Owners of fried-chicken chain indicted on tax fraud charges

A federal grand jury indicted two Dorchester residents and a Dedham man last week for their alleged roles in a tax-fraud scheme involving their now closed New York Fried Chicken take-out business.

The jurors indicted Muhamad Siyab Khan and Khurshed Jehan Badshah, of Dorchester, and Ayaz Ali Shah, of Dedham, on charges of conspiracy to defraud the United States and filing false tax returns in connection with the New York Fried Chicken joint, formerly at 531 Columbia Rd.
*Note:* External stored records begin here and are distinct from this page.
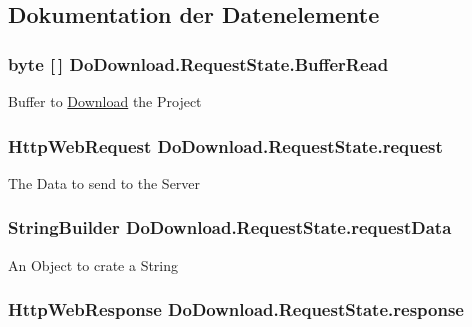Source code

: \subsection{Dokumentation der Datenelemente}
\hypertarget{class_do_download_1_1_request_state_aca28c955c588bc3d14b930bd281a7eb8}{
\subsubsection[{Buffer\-Read}]{\setlength{\rightskip}{0pt plus 5cm}byte \mbox{[}$\,$\mbox{]} Do\-Download.\-Request\-State.\-Buffer\-Read}}\label{class_do_download_1_1_request_state_aca28c955c588bc3d14b930bd281a7eb8}
Buffer to \hyperlink{namespace_download}{Download} the Project \hypertarget{class_do_download_1_1_request_state_a407f724ed70036cffecc6d595e70b3eb}{
\subsubsection[{request}]{\setlength{\rightskip}{0pt plus 5cm}Http\-Web\-Request Do\-Download.\-Request\-State.\-request}}\label{class_do_download_1_1_request_state_a407f724ed70036cffecc6d595e70b3eb}
The Data to send to the Server \hypertarget{class_do_download_1_1_request_state_af0c123367214a73fda316c1e53f35c9b}{
\subsubsection[{request\-Data}]{\setlength{\rightskip}{0pt plus 5cm}String\-Builder Do\-Download.\-Request\-State.\-request\-Data}}\label{class_do_download_1_1_request_state_af0c123367214a73fda316c1e53f35c9b}
An Object to crate a String \hypertarget{class_do_download_1_1_request_state_a92511d66202e453392c09341c2f5a3c6}{
\subsubsection[{response}]{\setlength{\rightskip}{0pt plus 5cm}Http\-Web\-Response Do\-Download.\-Request\-State.\-response}}\label{class_do_download_1_1_request_state_a92511d66202e453392c09341c2f5a3c6}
Shah and Badshah were also charged with two counts of willfully filing their own false individual income tax returns for the tax years 2012 and 2013. Khan is additionally charged with two counts of aiding and assisting in the preparation and presentation of his own false and fraudulent tax returns for tax years 2012 and 2013.

The Columbia Road shop was one of 11 New York Fried Chicken and Crown Chicken places in Boston and Chelsea set up by Pakistani nationals working with Hazrat Ali Khan, a Pakistani man living in Middletown, NY, who came up with a scheme to boost profits through creative bookkeeping.

In 2017, the latter was sentenced to 30 months in federal prison and ordered to pay $2.3 million in back taxes and fines in 2017 after pleading guilty.

The outlets were located in Dorchester, Mattapan, Roxbury, Hyde Park, Brighton, and Chelsea. The Hyde Park location was shut by the Boston Licensing Board over ownership questions, then allowed to re-open under a new owner.

The recent indictment, which refers to Khan as “Co-Conspirator #1,” offers a similar story to all the other indictments against Khan and other local men at other restaurants: Khan offered to help the men start a business in exchange for a 40 percent ownership - and a slice of the true profits that were inflated by reporting false and dramatically lowered revenue and profit figures on tax returns.

According to the indictment, between 2009 and 2014, the three local men and Khan “used a variety of means” to evade paying income taxes on revenue from the shop, including hiding their true income from their tax preparer, not depositing nightly receipts in their business bank account, under-reporting pay on W-2 forms, keeping a separate set of books with the take-out place’s true financial figures, and filing false tax returns that substantially under-reported the business’s revenue and profits. The local men also allegedly made payments to Khan in cash.

The three men could face up to eight years in federal prison if convicted.